E então vem a sequência musical — sem dúvida uma das mais belas do filme. É o momento em que Sammy começa a tocar e, de repente, passado, presente e futuro se entrelaçam diante de nós. Filmada em Imax, a cena assume dimensão épica: surge uma figura evocando Jimi Hendrix, trazendo o rock como catarse; ao lado dele, o blues, a raiz musical do delta do Mississipi, ressoa como memória viva; entram também as batidas africanas, que reafirmam a ancestralidade; o gospel, herança religiosa e espiritual de uma comunidade que sobreviveu à base da fé; o rock’n’roll, projetado como futuro; e o hip-hop, que carrega esse futuro ainda mais adiante, consequência direta de toda essa trajetória cultural.
O que torna a cena ainda mais fascinante é a inclusão dos imigrantes chineses, cuja presença já havia sido marcada no clube. Aqui, a música tradicional chinesa encontra espaço ao lado do blues e do gospel, lembrando que a história da região não é apenas negra, mas também atravessada por outras minorias que resistiram. O cinema registra DJs, breakdance, guitarras distorcidas e tambores ancestrais como se tudo coexistisse num mesmo tempo e num mesmo lugar.
É, sem exagero, uma das sequências mais impressionantes que o cinema norte-americano produziu nos últimos anos. Uma narrativa orgânica, que fala diretamente sobre a manutenção das tradições, sobre a necessidade de preservar a memória cultural diante das ameaças de apagamento e apropriação. Ali, música não é só entretenimento: é identidade, resistência e continuidade histórica.

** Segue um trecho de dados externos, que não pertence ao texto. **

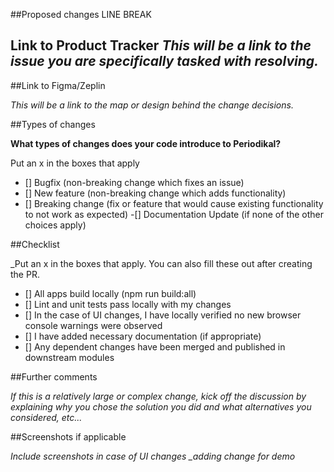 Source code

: ##Proposed changes LINE BREAK

## Link to Product Tracker *This will be a link to the issue you are specifically tasked with resolving.*

##Link to Figma/Zeplin

*This will be a link to the map or design behind the change decisions.*

##Types of changes

**What types of changes does your code introduce to Periodikal?**

Put an x in the boxes that apply

- [] Bugfix (non-breaking change which fixes an issue)
- [] New feature (non-breaking change which adds functionality)
- [] Breaking change (fix or feature that would cause existing functionality to not work as expected)
-[] Documentation Update (if none of the other choices apply)

##Checklist

_Put an x in the boxes that apply. You can also fill these out after creating the PR.

- [] All apps build locally (npm run build:all)
- [] Lint and unit tests pass locally with my changes
- [] In the case of UI changes, I have locally verified no new browser console warnings were observed
- [] I have added necessary documentation (if appropriate)
- [] Any dependent changes have been merged and published in downstream modules

##Further comments

*If this is a relatively large or complex change, kick off the discussion by explaining why you chose the solution you did and what alternatives you considered, etc...*

##Screenshots if applicable

*Include screenshots in case of UI changes _adding change for demo*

O filme tem ainda muitos elementos que poderiam ser analisados, mas aí a crítica viraria um livro. Annie, representante do vodu, surge como força espiritual legítima: seus amuletos funcionam, sua fé se mostra eficaz contra o vampiro. Já as orações cristãs, quando evocadas, não produzem efeito algum. O mesmo vale para as crenças indígenas e afrodescendentes, que aparecem como práticas vivas, práticas de resistência, contrapondo-se a uma religiosidade imposta de fora — incapaz de proteger, incapaz de oferecer sentido.
Essa diferença não é gratuita: o que está em jogo é a tentativa de assimilação cultural, de apagamento da memória coletiva, de imposição de uma identidade única. O filme mostra como isso falha — não apenas moralmente, mas até no plano da ficção. Contra o vampiro, criatura que simboliza o colonizador, não é a fé institucionalizada que resiste, mas os saberes ancestrais.
E, sem jamais esquecer que é um filme de terror, Pecadores ainda referencia outros clássicos do gênero, como O Iluminado, em um plano holandês idêntico ao de Jack Nicholson preso no frigorífico, ou O Enigma de Outro Mundo, quando a comunidade desconfia que um deles é vampiro e todos precisam provar, com alho, sua natureza — ecoando a célebre cena de Carpenter em que se testam amostras de sangue.É uma construção inteligente de Ryan Coogler, que não abandona o gênero — pelo contrário, o utiliza como veículo para colocar em cena camadas históricas, políticas e espirituais. Pecadores funciona como horror, mas é também ensaio, alegoria e memória. E talvez a sua maior virtude esteja justamente nisso: em não se esgotar, em deixar sempre a sensação de que há mais a ser visto, mais a ser dito, mais a ser pensado.